Requirement >>
Given the entries below, copy each of them out exactly.

[Saved entries]
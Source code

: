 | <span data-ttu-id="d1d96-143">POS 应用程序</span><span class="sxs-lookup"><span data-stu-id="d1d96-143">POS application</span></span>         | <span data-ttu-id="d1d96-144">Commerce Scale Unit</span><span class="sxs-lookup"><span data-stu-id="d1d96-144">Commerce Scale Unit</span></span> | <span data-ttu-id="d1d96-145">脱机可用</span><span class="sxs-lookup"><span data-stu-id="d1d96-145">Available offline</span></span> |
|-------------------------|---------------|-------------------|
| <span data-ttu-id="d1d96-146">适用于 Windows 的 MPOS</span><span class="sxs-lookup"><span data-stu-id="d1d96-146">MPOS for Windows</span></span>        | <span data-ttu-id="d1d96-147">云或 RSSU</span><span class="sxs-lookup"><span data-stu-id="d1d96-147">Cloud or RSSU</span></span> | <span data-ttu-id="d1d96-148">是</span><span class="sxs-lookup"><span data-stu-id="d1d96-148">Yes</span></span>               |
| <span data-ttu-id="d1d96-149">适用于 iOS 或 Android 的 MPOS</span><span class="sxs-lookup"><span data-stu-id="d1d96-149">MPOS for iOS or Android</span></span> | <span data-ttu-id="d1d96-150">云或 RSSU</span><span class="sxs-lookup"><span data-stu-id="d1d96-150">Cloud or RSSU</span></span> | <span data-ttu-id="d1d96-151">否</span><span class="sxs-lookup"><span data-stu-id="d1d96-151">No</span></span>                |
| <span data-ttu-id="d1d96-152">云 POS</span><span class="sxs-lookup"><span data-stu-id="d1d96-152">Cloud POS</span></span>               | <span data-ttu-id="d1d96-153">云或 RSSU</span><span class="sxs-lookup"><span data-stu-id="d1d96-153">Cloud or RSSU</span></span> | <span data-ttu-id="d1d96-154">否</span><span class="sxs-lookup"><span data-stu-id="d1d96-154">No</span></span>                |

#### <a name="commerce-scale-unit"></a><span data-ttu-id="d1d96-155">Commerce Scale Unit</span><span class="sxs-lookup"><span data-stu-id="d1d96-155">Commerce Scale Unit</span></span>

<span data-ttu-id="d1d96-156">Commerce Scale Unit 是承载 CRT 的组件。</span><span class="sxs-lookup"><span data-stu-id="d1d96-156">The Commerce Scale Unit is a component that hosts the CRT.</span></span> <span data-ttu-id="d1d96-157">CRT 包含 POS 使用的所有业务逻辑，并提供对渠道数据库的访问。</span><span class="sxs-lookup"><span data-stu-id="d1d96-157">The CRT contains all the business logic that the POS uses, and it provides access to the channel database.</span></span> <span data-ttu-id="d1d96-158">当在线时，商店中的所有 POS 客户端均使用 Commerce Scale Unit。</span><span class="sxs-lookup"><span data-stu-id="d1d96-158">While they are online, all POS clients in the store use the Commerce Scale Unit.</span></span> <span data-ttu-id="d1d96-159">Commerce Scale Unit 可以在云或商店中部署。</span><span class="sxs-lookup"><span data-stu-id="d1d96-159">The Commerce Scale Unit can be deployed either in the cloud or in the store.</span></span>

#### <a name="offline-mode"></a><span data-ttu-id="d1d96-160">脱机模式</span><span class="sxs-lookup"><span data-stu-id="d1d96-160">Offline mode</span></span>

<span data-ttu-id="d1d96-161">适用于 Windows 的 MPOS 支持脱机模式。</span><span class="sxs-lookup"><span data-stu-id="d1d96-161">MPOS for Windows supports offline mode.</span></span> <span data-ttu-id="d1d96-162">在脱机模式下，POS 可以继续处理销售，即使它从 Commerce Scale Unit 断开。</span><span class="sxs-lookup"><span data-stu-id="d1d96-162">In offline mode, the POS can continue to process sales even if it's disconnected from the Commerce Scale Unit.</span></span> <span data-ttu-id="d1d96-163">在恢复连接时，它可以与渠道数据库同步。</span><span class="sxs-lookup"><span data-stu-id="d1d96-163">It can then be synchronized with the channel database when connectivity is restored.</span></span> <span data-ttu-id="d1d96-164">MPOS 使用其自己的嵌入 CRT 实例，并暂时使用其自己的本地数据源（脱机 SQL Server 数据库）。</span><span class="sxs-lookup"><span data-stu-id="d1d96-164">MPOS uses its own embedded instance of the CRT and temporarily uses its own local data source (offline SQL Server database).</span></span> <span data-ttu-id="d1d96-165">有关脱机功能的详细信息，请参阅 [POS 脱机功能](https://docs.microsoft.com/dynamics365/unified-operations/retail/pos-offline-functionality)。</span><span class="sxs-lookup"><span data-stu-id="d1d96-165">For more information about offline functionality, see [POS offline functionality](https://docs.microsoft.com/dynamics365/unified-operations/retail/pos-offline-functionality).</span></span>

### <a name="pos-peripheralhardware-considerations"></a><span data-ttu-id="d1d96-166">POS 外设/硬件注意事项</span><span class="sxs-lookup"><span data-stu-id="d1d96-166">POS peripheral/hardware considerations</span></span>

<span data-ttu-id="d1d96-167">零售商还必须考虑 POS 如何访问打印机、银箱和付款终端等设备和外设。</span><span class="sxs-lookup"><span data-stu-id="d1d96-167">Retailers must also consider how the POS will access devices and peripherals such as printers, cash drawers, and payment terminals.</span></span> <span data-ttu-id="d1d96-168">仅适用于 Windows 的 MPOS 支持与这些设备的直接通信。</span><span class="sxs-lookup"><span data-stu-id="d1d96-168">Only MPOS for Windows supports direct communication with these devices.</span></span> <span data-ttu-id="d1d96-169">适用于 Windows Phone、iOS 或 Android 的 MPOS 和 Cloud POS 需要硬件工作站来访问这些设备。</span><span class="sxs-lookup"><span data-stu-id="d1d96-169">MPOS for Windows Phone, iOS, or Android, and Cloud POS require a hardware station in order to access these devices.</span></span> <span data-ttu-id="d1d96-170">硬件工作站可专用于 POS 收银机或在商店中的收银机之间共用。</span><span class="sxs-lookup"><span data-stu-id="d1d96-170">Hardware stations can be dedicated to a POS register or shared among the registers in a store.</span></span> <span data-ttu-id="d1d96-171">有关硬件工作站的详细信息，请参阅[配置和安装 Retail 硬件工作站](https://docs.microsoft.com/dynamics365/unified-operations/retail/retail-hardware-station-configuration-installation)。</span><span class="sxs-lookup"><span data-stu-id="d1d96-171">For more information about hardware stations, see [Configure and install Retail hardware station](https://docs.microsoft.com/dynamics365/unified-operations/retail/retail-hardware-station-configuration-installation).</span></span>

Solution >>
Source code

: | <span data-ttu-id="d1d96-143">POS 应用程序</span><span class="sxs-lookup"><span data-stu-id="d1d96-143">POS application</span></span>         | <span data-ttu-id="d1d96-144">Commerce Scale Unit</span><span class="sxs-lookup"><span data-stu-id="d1d96-144">Commerce Scale Unit</span></span> | <span data-ttu-id="d1d96-145">脱机可用</span><span class="sxs-lookup"><span data-stu-id="d1d96-145">Available offline</span></span> |
|-------------------------|---------------|-------------------|
| <span data-ttu-id="d1d96-146">适用于 Windows 的 MPOS</span><span class="sxs-lookup"><span data-stu-id="d1d96-146">MPOS for Windows</span></span>        | <span data-ttu-id="d1d96-147">云或 RSSU</span><span class="sxs-lookup"><span data-stu-id="d1d96-147">Cloud or RSSU</span></span> | <span data-ttu-id="d1d96-148">是</span><span class="sxs-lookup"><span data-stu-id="d1d96-148">Yes</span></span>               |
| <span data-ttu-id="d1d96-149">适用于 iOS 或 Android 的 MPOS</span><span class="sxs-lookup"><span data-stu-id="d1d96-149">MPOS for iOS or Android</span></span> | <span data-ttu-id="d1d96-150">云或 RSSU</span><span class="sxs-lookup"><span data-stu-id="d1d96-150">Cloud or RSSU</span></span> | <span data-ttu-id="d1d96-151">否</span><span class="sxs-lookup"><span data-stu-id="d1d96-151">No</span></span>                |
| <span data-ttu-id="d1d96-152">云 POS</span><span class="sxs-lookup"><span data-stu-id="d1d96-152">Cloud POS</span></span>               | <span data-ttu-id="d1d96-153">云或 RSSU</span><span class="sxs-lookup"><span data-stu-id="d1d96-153">Cloud or RSSU</span></span> | <span data-ttu-id="d1d96-154">否</span><span class="sxs-lookup"><span data-stu-id="d1d96-154">No</span></span>                |

#### <a name="commerce-scale-unit"></a><span data-ttu-id="d1d96-155">Commerce Scale Unit</span><span class="sxs-lookup"><span data-stu-id="d1d96-155">Commerce Scale Unit</span></span>

<span data-ttu-id="d1d96-156">Commerce Scale Unit 是承载 CRT 的组件。</span><span class="sxs-lookup"><span data-stu-id="d1d96-156">The Commerce Scale Unit is a component that hosts the CRT.</span></span> <span data-ttu-id="d1d96-157">CRT 包含 POS 使用的所有业务逻辑，并提供对渠道数据库的访问。</span><span class="sxs-lookup"><span data-stu-id="d1d96-157">The CRT contains all the business logic that the POS uses, and it provides access to the channel database.</span></span> <span data-ttu-id="d1d96-158">当在线时，商店中的所有 POS 客户端均使用 Commerce Scale Unit。</span><span class="sxs-lookup"><span data-stu-id="d1d96-158">While they are online, all POS clients in the store use the Commerce Scale Unit.</span></span> <span data-ttu-id="d1d96-159">Commerce Scale Unit 可以在云或商店中部署。</span><span class="sxs-lookup"><span data-stu-id="d1d96-159">The Commerce Scale Unit can be deployed either in the cloud or in the store.</span></span>

#### <a name="offline-mode"></a><span data-ttu-id="d1d96-160">脱机模式</span><span class="sxs-lookup"><span data-stu-id="d1d96-160">Offline mode</span></span>

<span data-ttu-id="d1d96-161">适用于 Windows 的 MPOS 支持脱机模式。</span><span class="sxs-lookup"><span data-stu-id="d1d96-161">MPOS for Windows supports offline mode.</span></span> <span data-ttu-id="d1d96-162">在脱机模式下，POS 可以继续处理销售，即使它从 Commerce Scale Unit 断开。</span><span class="sxs-lookup"><span data-stu-id="d1d96-162">In offline mode, the POS can continue to process sales even if it's disconnected from the Commerce Scale Unit.</span></span> <span data-ttu-id="d1d96-163">在恢复连接时，它可以与渠道数据库同步。</span><span class="sxs-lookup"><span data-stu-id="d1d96-163">It can then be synchronized with the channel database when connectivity is restored.</span></span> <span data-ttu-id="d1d96-164">MPOS 使用其自己的嵌入 CRT 实例，并暂时使用其自己的本地数据源（脱机 SQL Server 数据库）。</span><span class="sxs-lookup"><span data-stu-id="d1d96-164">MPOS uses its own embedded instance of the CRT and temporarily uses its own local data source (offline SQL Server database).</span></span> <span data-ttu-id="d1d96-165">有关脱机功能的详细信息，请参阅 [POS 脱机功能](https://docs.microsoft.com/dynamics365/unified-operations/retail/pos-offline-functionality)。</span><span class="sxs-lookup"><span data-stu-id="d1d96-165">For more information about offline functionality, see [POS offline functionality](https://docs.microsoft.com/dynamics365/unified-operations/retail/pos-offline-functionality).</span></span>

### <a name="pos-peripheralhardware-considerations"></a><span data-ttu-id="d1d96-166">POS 外设/硬件注意事项</span><span class="sxs-lookup"><span data-stu-id="d1d96-166">POS peripheral/hardware considerations</span></span>

<span data-ttu-id="d1d96-167">零售商还必须考虑 POS 如何访问打印机、银箱和付款终端等设备和外设。</span><span class="sxs-lookup"><span data-stu-id="d1d96-167">Retailers must also consider how the POS will access devices and peripherals such as printers, cash drawers, and payment terminals.</span></span> <span data-ttu-id="d1d96-168">仅适用于 Windows 的 MPOS 支持与这些设备的直接通信。</span><span class="sxs-lookup"><span data-stu-id="d1d96-168">Only MPOS for Windows supports direct communication with these devices.</span></span> <span data-ttu-id="d1d96-169">适用于 Windows Phone、iOS 或 Android 的 MPOS 和 Cloud POS 需要硬件工作站来访问这些设备。</span><span class="sxs-lookup"><span data-stu-id="d1d96-169">MPOS for Windows Phone, iOS, or Android, and Cloud POS require a hardware station in order to access these devices.</span></span> <span data-ttu-id="d1d96-170">硬件工作站可专用于 POS 收银机或在商店中的收银机之间共用。</span><span class="sxs-lookup"><span data-stu-id="d1d96-170">Hardware stations can be dedicated to a POS register or shared among the registers in a store.</span></span> <span data-ttu-id="d1d96-171">有关硬件工作站的详细信息，请参阅[配置和安装 Retail 硬件工作站](https://docs.microsoft.com/dynamics365/unified-operations/retail/retail-hardware-station-configuration-installation)。</span><span class="sxs-lookup"><span data-stu-id="d1d96-171">For more information about hardware stations, see [Configure and install Retail hardware station](https://docs.microsoft.com/dynamics365/unified-operations/retail/retail-hardware-station-configuration-installation).</span></span>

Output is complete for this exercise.